24. The respondent No.1 COA having been found to be empowered to
prescribe minimum standards of architectural education for recognized
qualification mentioned in the Schedule of the Act only and which does not
include the three qualifications qua which the petition has been filed, the
question whether Town Planning is a part of the subject of Architecture or
not need not be adjudicated. I may however mention that the clause
supra in the 1983 Regulations relied upon by the respondent No.1
COA is also not found to be empowering COA to prescribe standards of
education for any qualification other than recognized qualification
mentioned in the Schedule to the Architects Act. In any case, the regulations
framed under the Act, cannot expand the scope thereof, there being no
ambiguity whatsoever with respect thereto.
25. I am also unable to accept the contention that laying down of
minimum standards of education for post graduate qualifications, as the
three courses aforesaid qua which the petition is filed are claimed to be, is
incidental or ancillary to the power vested under Section 21 of the Architects
Act in the COA to prescribe Minimum Standards of Education required for
recognized qualifications. Had the legislature intended to so empower the
COA, it would not have restricted its power to recognized qualifications
mentioned in the Schedule. On the contrary, Section 14(2) of the
Architectural Act vests the power to grant recognition to any architectural
qualification in the Central Government and which power is to be exercised
after consultation with the COA. Thus, when COA is not even empowered
to recognize any architectural qualification, it cannot certainly be held to be
empowered to prescribe minimum standards therefor.
26. In the circumstances, there is found to be no lacuna in law, as
contended. The question is not of whether COA is prohibited from doing so,
but of its entitlement to do so.
27. The petition therefore succeeds. It is held that respondent No.1 COA
is not empowered to lay down or prescribe minimum standards of education
for qualifications other than recognized qualifications mentioned in the
Schedule of Architects Act. Accordingly, the Guidelines insofar as
prescribing the minimum standards of education for the courses of M. Arch.
(Urban & Regional Planning), M. Arch. (Transportation Planning & Design)
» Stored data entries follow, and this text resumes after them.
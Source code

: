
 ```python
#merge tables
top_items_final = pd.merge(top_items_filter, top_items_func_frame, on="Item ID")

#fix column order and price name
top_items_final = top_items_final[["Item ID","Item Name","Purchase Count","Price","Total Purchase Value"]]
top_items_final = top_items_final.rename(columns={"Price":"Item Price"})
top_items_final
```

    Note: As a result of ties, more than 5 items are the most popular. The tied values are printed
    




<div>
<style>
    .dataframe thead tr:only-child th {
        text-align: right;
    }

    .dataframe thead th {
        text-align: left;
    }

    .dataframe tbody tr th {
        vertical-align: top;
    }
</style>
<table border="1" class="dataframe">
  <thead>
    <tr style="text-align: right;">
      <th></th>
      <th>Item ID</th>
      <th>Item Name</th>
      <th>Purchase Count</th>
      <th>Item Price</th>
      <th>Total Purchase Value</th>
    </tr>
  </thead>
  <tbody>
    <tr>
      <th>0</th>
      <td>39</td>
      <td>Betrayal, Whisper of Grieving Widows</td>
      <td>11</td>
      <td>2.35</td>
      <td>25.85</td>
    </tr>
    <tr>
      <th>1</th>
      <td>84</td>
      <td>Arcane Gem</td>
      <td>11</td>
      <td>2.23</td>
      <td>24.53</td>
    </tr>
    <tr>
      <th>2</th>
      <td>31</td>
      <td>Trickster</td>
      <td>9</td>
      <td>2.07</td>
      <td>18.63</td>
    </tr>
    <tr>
and M. Arch. (Housing) which are not mentioned in the Schedule to the
Architects Act and thus not recognized qualifications are held to be beyond
the powers of respondent No.1 COA and are quashed / set aside. The
respondent No.1 COA is further prohibited / restrained from in future, in
exercise of power under Section 21 of the Architects Act, prescribing
minimum standards of education for any course other than the recognized
qualifications mentioned in the Schedule. The respondent No.1 COA is not
found to be empowered to, either itself or through its affiliates conduct any
courses and thus the question of restraining it from doing so does not arise.
However, though vide interim order aforesaid admissions were made
subject to the outcome of this petition; but since the students likely to be
effected are not before this Court, it is clarified that this judgment shall have
prospective operation only and shall not effect students who were admitted
during pendency hereof.
The petition is disposed of. No order as to costs.
RAJIV SAHAI ENDLAW (JUDGE) JANUARY 04, 2012 „gsr‟.